Cavutilide (niferidil, refralon) is a new class III antiarrhythmic drug which effectively terminates persistent atrial fibrillation (AF; 84.6% of patients, mean AF duration 3 months) and demonstrates low risk of torsade de pointes (1.7%). ERG channels of rapid delayed rectifier current(I-Kr) are the primary target of cavutilide, but the particular reasons of higher effectiveness and lower proarrhythmic risk in comparison with other class III I-Kr blockers are unclear. The inhibition of hERG channels expressed in CHO-K1 cells by cavutilide was studied using whole-cell patch-clamp. The present study demonstrates high sensitivity of I-hERG expressed in CHO-K1 cells to cavutilide (IC50 = 12.8 nM). Similarly to methanesulfonanilide class III agents, but unlike amiodarone and related drugs, cavutilide does not bind to hERG channels in their resting state. However, in contrast to dofetilide, cavutilide binds not only to opened, but also to inactivated channels. Moreover, at positive constantly set membrane potential (+ 60 mV) inhibition of I-hERG by 100 nM cavutilide develops faster than at 0 mV and, especially, - 30 mV (tau of inhibition was 78.8, 103, and 153 ms, respectively). Thereby, cavutilide produces I-hERG inhibition only when the cell is depolarized.
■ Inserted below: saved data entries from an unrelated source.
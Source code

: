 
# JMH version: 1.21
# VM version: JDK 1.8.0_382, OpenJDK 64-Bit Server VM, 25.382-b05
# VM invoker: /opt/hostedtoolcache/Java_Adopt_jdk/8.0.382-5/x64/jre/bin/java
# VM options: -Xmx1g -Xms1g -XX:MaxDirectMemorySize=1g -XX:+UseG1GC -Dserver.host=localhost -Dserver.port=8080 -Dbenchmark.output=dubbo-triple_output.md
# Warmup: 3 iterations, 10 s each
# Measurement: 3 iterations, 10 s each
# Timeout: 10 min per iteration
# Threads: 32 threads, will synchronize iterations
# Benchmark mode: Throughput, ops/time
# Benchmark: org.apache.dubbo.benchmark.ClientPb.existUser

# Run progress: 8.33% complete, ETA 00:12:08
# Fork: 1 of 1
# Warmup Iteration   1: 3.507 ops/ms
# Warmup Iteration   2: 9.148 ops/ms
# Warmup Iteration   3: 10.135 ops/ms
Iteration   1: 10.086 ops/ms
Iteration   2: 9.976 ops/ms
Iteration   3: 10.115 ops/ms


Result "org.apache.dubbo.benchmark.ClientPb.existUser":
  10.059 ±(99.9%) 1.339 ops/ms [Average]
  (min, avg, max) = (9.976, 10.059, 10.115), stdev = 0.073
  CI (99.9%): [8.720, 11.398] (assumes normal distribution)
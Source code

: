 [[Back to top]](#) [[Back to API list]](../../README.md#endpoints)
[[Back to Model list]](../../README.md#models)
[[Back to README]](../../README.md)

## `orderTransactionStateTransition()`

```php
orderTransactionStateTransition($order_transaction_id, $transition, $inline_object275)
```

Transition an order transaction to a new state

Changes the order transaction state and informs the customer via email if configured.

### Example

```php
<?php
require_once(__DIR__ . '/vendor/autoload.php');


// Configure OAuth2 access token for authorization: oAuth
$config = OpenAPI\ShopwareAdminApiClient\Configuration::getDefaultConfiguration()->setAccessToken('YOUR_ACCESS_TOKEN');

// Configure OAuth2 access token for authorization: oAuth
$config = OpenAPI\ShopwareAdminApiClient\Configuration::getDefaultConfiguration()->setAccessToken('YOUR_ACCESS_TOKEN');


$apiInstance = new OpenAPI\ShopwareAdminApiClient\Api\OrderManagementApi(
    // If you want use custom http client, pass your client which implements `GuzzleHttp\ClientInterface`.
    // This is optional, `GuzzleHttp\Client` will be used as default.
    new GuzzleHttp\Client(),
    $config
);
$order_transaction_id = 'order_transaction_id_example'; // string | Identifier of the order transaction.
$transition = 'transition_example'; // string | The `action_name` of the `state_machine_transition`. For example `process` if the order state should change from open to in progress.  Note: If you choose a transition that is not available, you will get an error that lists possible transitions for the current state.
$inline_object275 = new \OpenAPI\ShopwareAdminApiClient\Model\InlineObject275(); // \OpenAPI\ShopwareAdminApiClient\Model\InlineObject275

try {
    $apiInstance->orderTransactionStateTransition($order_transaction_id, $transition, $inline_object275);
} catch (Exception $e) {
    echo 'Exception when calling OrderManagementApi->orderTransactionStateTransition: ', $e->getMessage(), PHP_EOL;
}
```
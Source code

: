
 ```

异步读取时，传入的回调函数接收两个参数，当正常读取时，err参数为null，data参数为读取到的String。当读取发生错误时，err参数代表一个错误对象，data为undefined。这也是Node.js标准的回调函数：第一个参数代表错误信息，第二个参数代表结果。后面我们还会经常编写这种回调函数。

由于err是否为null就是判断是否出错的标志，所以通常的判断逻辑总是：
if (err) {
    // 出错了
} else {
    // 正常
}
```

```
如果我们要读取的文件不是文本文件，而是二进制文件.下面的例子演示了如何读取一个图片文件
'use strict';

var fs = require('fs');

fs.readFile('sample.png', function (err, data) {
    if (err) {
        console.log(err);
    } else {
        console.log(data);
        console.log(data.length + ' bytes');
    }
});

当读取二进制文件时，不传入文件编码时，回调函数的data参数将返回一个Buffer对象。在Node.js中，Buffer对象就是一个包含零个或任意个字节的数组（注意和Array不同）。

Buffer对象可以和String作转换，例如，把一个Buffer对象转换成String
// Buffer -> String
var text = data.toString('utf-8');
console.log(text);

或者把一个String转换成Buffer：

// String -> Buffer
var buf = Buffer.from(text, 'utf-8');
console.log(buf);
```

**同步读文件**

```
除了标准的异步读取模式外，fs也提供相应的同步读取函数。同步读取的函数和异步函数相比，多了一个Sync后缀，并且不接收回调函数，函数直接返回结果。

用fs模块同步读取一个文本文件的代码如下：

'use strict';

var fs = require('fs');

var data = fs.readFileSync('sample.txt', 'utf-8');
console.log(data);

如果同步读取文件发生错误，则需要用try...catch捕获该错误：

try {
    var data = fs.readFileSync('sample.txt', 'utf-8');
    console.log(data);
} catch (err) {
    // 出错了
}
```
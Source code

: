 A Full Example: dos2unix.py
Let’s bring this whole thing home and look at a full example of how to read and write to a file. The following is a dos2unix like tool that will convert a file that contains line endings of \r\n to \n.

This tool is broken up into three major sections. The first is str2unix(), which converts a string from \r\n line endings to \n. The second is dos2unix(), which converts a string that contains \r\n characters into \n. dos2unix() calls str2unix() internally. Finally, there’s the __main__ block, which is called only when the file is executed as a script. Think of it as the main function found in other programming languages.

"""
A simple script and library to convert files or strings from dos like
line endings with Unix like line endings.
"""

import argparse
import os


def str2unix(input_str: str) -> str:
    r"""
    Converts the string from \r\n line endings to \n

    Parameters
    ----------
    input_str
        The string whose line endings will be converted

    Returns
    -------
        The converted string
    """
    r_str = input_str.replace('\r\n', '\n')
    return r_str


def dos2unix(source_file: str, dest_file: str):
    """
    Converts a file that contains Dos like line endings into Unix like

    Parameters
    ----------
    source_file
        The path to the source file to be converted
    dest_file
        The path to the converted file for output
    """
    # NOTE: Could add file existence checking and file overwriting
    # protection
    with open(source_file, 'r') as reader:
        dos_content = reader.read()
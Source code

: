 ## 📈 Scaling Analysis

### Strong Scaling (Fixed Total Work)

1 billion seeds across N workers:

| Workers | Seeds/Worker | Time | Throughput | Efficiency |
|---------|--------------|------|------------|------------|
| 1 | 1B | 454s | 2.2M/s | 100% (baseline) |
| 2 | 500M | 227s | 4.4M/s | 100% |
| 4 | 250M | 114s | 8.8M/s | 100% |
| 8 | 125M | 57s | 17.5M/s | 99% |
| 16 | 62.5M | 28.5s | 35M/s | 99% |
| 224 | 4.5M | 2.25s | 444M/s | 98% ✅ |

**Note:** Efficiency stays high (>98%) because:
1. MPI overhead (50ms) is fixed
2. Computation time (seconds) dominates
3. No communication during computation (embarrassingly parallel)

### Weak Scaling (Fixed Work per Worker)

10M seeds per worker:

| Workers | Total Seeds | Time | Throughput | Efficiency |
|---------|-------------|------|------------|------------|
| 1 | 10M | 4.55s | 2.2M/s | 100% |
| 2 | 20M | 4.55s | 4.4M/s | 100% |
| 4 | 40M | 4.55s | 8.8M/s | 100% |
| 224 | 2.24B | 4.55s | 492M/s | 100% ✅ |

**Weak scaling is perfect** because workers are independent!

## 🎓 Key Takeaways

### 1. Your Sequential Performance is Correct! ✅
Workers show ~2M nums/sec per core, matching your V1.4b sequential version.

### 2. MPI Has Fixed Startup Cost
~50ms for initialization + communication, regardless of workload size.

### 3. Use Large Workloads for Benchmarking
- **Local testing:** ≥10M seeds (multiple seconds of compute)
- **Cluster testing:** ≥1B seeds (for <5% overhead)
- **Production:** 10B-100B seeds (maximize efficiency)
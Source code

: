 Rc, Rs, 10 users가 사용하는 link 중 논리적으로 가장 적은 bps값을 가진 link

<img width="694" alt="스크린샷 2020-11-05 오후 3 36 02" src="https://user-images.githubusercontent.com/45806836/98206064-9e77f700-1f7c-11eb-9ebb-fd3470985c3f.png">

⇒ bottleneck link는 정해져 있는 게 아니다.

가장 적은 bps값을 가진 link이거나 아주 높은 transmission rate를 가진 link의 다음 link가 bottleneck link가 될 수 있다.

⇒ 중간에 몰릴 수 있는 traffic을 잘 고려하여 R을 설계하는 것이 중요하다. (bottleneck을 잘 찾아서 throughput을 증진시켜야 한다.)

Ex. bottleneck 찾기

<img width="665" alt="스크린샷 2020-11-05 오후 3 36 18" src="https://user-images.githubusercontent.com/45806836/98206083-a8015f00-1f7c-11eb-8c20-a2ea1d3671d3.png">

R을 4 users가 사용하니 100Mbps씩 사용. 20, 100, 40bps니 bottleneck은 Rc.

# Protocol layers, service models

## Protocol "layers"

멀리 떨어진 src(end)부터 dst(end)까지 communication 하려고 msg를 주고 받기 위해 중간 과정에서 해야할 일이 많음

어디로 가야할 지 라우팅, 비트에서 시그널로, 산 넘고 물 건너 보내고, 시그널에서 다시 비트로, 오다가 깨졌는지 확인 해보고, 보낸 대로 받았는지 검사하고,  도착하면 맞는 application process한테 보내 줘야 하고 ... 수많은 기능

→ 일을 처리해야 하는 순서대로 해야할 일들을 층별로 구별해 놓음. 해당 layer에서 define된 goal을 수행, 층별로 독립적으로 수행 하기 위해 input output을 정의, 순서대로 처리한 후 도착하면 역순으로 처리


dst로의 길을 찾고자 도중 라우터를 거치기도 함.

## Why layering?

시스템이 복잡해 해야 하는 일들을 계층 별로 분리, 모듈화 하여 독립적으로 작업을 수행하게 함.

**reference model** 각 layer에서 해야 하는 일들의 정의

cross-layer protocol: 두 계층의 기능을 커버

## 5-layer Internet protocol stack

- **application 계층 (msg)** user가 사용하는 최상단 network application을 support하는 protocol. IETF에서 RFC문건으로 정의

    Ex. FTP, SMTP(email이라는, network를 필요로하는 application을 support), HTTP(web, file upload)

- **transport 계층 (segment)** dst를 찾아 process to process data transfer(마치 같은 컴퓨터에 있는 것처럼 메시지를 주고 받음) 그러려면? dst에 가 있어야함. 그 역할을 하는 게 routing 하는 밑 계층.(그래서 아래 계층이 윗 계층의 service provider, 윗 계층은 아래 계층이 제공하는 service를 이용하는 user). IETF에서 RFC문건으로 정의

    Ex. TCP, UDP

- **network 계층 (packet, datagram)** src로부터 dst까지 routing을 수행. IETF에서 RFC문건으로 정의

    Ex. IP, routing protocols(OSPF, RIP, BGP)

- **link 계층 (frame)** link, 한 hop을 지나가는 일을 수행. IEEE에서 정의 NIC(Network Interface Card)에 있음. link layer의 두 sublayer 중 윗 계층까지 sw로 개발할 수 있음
During the same period of time, cavutilide produces greater block of I-hERG when the cell is depolarized with 2 Hz frequency, if compared to 0.2 Hz. We suggest that, during the limited time after injection, cavutilide produces stronger inhibition of I-Kr in fibrillating atrium than in non-fibrillating ventricle. This leads to beneficial combination of antiarrhythmic effectiveness and low proarrhythmicity of cavutilide.